There's something nobody wants to say out loud, not governments, not big corporations, not even the so-called “cyber experts.”
Everyone is busy shouting “Cybercrime is getting worse!” or “Hackers are destroying businesses!” But honestly? After reading stories of JLR taking a month to recover, Asahi taking a week, and M&S taking six weeks…
I’m starting to think the real issue isn’t the hackers.
It’s the companies themselves.
Let me explain before you think I’ve lost it.
cybercrime is exposing how weak big companies really are
These firms love to present themselves as tech-savvy, innovation-driven giants… until one teenager with a laptop in his bedroom in Romania shuts down their entire operations for a month.
If a single cyber-attack can collapse your supply chain to the point where the government has to underwrite a £1.5bn loan just to prevent your suppliers from dying…
Brother, that’s not a cybercrime problem.
That’s a structural weakness problem.
It’s like saying “the rain destroyed my house” when your roof has been leaking for 12 years.
Why are we pretending ransom bans will fix anything?
Everyone loves the idea of banning ransom payments.
Sounds strong. Sounds firm. Sounds like “we mean business.”
But here’s the part that nobody wants to admit:
If companies weren’t so fragile, hackers wouldn’t have this much power in the first place.
Cybercrime is not beating these companies.
Their own outdated systems are.
Most of them are still running legacy software older than some of the interns.
Servers that were “temporary solutions”… from 2013.
Security budgets that get cut every year because “nothing happened last quarter.”

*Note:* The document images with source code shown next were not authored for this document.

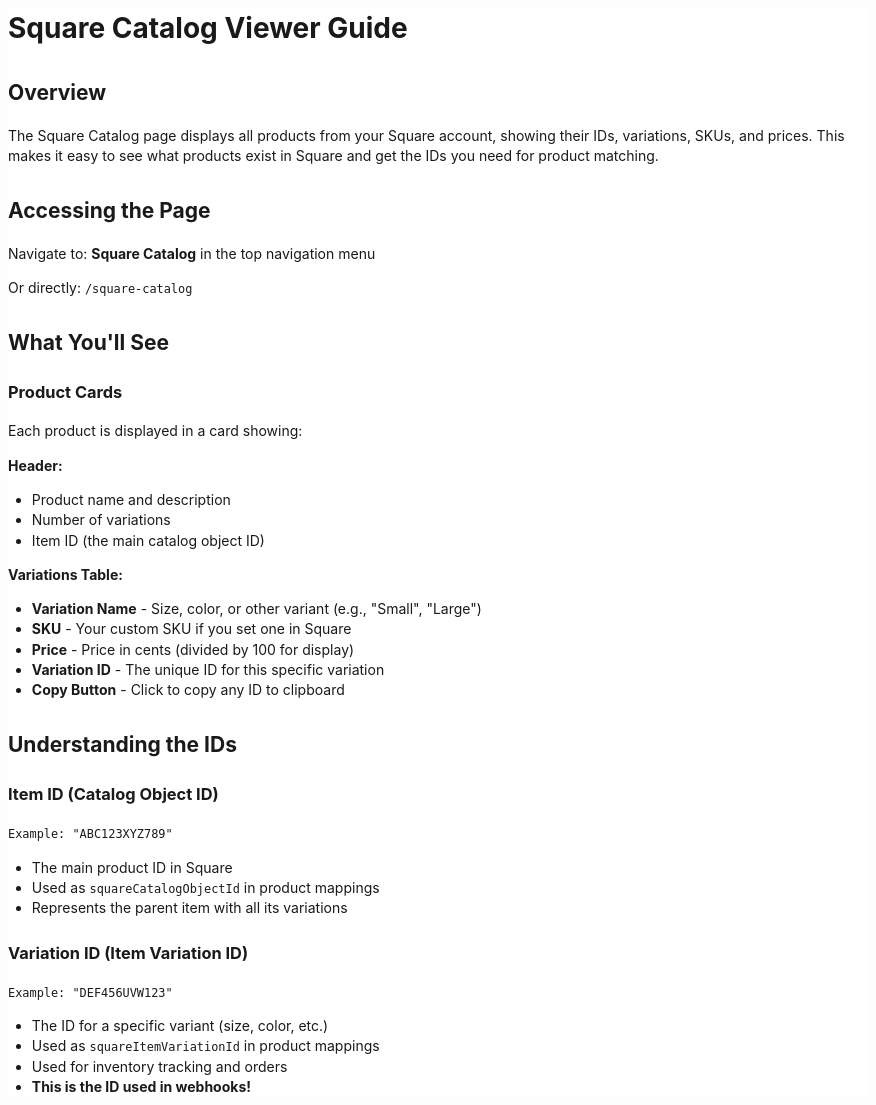 # Square Catalog Viewer Guide

## Overview

The Square Catalog page displays all products from your Square account, showing their IDs, variations, SKUs, and prices. This makes it easy to see what products exist in Square and get the IDs you need for product matching.

## Accessing the Page

Navigate to: **Square Catalog** in the top navigation menu

Or directly: `/square-catalog`

## What You'll See

### Product Cards

Each product is displayed in a card showing:

**Header:**
- Product name and description
- Number of variations
- Item ID (the main catalog object ID)

**Variations Table:**
- **Variation Name** - Size, color, or other variant (e.g., "Small", "Large")
- **SKU** - Your custom SKU if you set one in Square
- **Price** - Price in cents (divided by 100 for display)
- **Variation ID** - The unique ID for this specific variation
- **Copy Button** - Click to copy any ID to clipboard

## Understanding the IDs

### Item ID (Catalog Object ID)
```
Example: "ABC123XYZ789"
```
- The main product ID in Square
- Used as `squareCatalogObjectId` in product mappings
- Represents the parent item with all its variations

### Variation ID (Item Variation ID)
```
Example: "DEF456UVW123"
```
- The ID for a specific variant (size, color, etc.)
- Used as `squareItemVariationId` in product mappings
- Used for inventory tracking and orders
- **This is the ID used in webhooks!**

So of course when something finally does happen, the entire organisation melts like butter under the sun.
Imagine if airlines reacted this way…
Think about it:
If planes fell from the sky weekly because airlines didn’t maintain them, we wouldn’t blame gravity.
We’d blame the airline for not doing basic maintenance.
Yet when corporate networks collapse because they haven’t upgraded their systems since Obama’s first term, everyone screams “Cybercrime!”
Nah. Let’s call it what it is:
Corporate negligence disguised as victimhood.
What nobody tells you: these companies rely on chaos to survive
This is going to sound mad, but hear me out.
Some companies almost benefit from getting hacked.
They get government bailouts
They get sympathy
They get excuses for poor performance
They get “unexpected one-off disruption” cover in financial reports
It’s the perfect scapegoat.
It’s easier to say “Hackers damaged our systems” than to say “We didn’t invest in protecting our business.”
Cybercrime has become the corporate version of “the dog ate my homework.”
So what’s the real solution?
It’s not banning ransoms.
It’s not hiring more consultants.
It’s not creating another committee that will meet 12 times and produce a useless report.
The solution is simple:
Build systems that don’t fall apart like cardboard whenever someone sneezes near a server.
You can’t get hacked into chaos if your infrastructure isn’t a digital Jenga tower.
But companies avoid this because it’s expensive, boring, and doesn’t impress shareholders in the short term.
Until everything breaks.
Then they run to the government, head in hand.
So yeah… cybercrime is real. But the bigger threat is corporate laziness.
Cybercriminals are opportunists.
They look for cracks.
And these giant companies?
They’re basically walking around with broken doors, cracked windows, and a roof made of wet paper.
And instead of fixing the house, they’re arguing about whether to pay the thieves at the door.